┌──
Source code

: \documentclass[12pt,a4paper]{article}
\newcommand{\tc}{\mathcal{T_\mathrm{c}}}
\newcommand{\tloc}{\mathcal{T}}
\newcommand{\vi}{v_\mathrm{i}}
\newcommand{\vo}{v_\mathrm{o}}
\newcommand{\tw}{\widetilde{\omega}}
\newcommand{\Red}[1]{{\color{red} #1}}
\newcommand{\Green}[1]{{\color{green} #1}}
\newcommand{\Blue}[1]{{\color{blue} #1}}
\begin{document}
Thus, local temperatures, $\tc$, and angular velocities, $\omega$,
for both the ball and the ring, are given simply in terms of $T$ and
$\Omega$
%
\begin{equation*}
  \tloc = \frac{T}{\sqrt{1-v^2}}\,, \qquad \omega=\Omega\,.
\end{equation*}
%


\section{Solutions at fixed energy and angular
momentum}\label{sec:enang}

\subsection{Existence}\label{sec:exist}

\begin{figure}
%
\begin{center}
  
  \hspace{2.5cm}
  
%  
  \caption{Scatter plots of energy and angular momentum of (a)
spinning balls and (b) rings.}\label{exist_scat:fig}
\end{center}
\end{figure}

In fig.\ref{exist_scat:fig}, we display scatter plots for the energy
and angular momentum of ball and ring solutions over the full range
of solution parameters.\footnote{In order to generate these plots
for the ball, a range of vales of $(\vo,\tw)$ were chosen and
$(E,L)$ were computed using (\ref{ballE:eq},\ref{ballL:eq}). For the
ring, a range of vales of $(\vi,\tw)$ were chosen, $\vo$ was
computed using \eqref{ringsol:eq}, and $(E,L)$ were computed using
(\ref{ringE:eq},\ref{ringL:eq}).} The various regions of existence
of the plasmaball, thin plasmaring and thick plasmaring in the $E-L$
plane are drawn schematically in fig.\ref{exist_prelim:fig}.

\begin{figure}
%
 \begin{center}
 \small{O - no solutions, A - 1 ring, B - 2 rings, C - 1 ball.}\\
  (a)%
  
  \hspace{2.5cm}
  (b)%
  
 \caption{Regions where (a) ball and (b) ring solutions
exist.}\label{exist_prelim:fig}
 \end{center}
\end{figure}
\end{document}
└──
▶ _Problem details_: Your reply must repeat the entries above exactly and in full.

▶ _Output of the exercise_:
Source code

: \documentclass[12pt,a4paper]{article}
\newcommand{\tc}{\mathcal{T_\mathrm{c}}}
\newcommand{\tloc}{\mathcal{T}}
\newcommand{\vi}{v_\mathrm{i}}
\newcommand{\vo}{v_\mathrm{o}}
\newcommand{\tw}{\widetilde{\omega}}
\newcommand{\Red}[1]{{\color{red} #1}}
\newcommand{\Green}[1]{{\color{green} #1}}
\newcommand{\Blue}[1]{{\color{blue} #1}}
\begin{document}
Thus, local temperatures, $\tc$, and angular velocities, $\omega$,
for both the ball and the ring, are given simply in terms of $T$ and
$\Omega$
%
\begin{equation*}
  \tloc = \frac{T}{\sqrt{1-v^2}}\,, \qquad \omega=\Omega\,.
\end{equation*}
%


\section{Solutions at fixed energy and angular
momentum}\label{sec:enang}

\subsection{Existence}\label{sec:exist}

\begin{figure}
%
\begin{center}
  
  \hspace{2.5cm}
  
%  
  \caption{Scatter plots of energy and angular momentum of (a)
spinning balls and (b) rings.}\label{exist_scat:fig}
\end{center}
\end{figure}

In fig.\ref{exist_scat:fig}, we display scatter plots for the energy
and angular momentum of ball and ring solutions over the full range
of solution parameters.\footnote{In order to generate these plots
for the ball, a range of vales of $(\vo,\tw)$ were chosen and
$(E,L)$ were computed using (\ref{ballE:eq},\ref{ballL:eq}). For the
ring, a range of vales of $(\vi,\tw)$ were chosen, $\vo$ was
computed using \eqref{ringsol:eq}, and $(E,L)$ were computed using
(\ref{ringE:eq},\ref{ringL:eq}).} The various regions of existence
of the plasmaball, thin plasmaring and thick plasmaring in the $E-L$
plane are drawn schematically in fig.\ref{exist_prelim:fig}.

\begin{figure}
%
 \begin{center}
 \small{O - no solutions, A - 1 ring, B - 2 rings, C - 1 ball.}\\
  (a)%
  
  \hspace{2.5cm}
  (b)%
  
 \caption{Regions where (a) ball and (b) ring solutions
exist.}\label{exist_prelim:fig}
 \end{center}
\end{figure}
\end{document}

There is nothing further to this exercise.